From the skudder’s locker I got several packages of provisions, took them to a place near the stream, and placed them in a small, neat pile where they were sure to be found by the two I knew were coming. If some animal didn’t get them first. But I was certain they’d be waiting for Eric and Sally when they got there. I remembered them having been.

Then, feeling much better than I could remember having felt in a long, long time, I set out toward the west, where there was supposed to be—would be! I’d been there—a village that would give Eric and Sally a warm reception.

And as I walked I thought about the things that the Shadowy Man had experienced, the inexplicable paradoxes of a probabilistic universe. Nothing really
was.
Everything was just
might be.
Maybe that was a hell of a way to run a railroad, but it did keep things interesting.

And I wondered what the universe would be like
afterward,
when there were no Kriths or Timeliners or Paratimers to foul things up even worse than human

beings fouled things up. Things might not be so bad. Maybe . . .

And I made a few plans of my own. After I got finished at the village and wrote my note, then I’d go off by myself for a while, do a little wandering, see the country, maybe finally get my mind together and try to understand a little of it. Then, in a few months, in late April, I’d go back to Sally and tell her what had happened. To her I’d have been gone only a few days; to me it would be more than a year.

Then . . .

Well, I wasn’t certain then. I’d come back to her in April 1972, and the reorganization of the universe wasn’t scheduled to happen until March 1973. We’d have almost a year to do whatever we wanted, to eat and make love and sing songs and recite poems and tell stories and make love ... to dream and wish and hope and . . .

And wonder about 4 March 1973.

That day would come eventually.

We’d have to face it.

The Shadowy Man hadn’t been certain what would happen to us, so neither could I be. Maybe there was a chance for us, way oS here in the sidelines. Maybe, somehow, when the universe reordered itself, it would miss us. Maybe we could go on and have those babies after all, and be the godlings the people here thought us to be. There would be a lot of things we could do to help these people: introduce them to the concept of sanitation, tell them their world wasn’t the center of the universe and help them develop this world’s first constitutional monarchy. There was a lot we could do. Like the poor Timeliners used to say of themselves: they have a lot of history in front of them.

But maybe it wouldn’t work out that way.

I wasn’t going to be frightened about it. And I wouldn’t let Sally be frightened either.
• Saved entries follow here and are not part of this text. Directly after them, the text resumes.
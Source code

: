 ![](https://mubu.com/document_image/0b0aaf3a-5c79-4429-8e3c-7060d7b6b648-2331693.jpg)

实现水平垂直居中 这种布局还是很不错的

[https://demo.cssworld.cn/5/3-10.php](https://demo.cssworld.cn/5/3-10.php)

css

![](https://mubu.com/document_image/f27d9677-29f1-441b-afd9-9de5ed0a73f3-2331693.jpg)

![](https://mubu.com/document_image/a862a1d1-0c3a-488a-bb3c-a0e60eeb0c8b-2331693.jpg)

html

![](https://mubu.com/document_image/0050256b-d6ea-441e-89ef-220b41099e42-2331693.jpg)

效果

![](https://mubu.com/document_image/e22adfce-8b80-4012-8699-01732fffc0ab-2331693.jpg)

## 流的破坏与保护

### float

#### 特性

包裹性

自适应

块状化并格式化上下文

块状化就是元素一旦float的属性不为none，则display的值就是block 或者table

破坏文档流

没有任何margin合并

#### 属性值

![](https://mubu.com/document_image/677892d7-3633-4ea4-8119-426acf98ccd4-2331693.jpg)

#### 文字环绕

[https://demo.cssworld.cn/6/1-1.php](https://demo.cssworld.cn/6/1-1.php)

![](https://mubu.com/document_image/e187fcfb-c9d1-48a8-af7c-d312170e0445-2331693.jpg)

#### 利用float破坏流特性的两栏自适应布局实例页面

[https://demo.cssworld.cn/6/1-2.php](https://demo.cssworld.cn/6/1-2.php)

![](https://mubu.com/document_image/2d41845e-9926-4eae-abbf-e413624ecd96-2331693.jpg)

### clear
Even if we did

wink out of existence, come next March, it had been one hell of a life.

I wouldn’t have missed it.

And as I walked toward the village, I actually felt happy.

What the hell!

I began to whistle.

And once I glanced over my shoulder in a nondirection that I imagined to be the Temporal-West and the Lines of Men, and I yelled to them:

“Good luck, you silly bastards. You’re going to need it. I won’t be there to help.”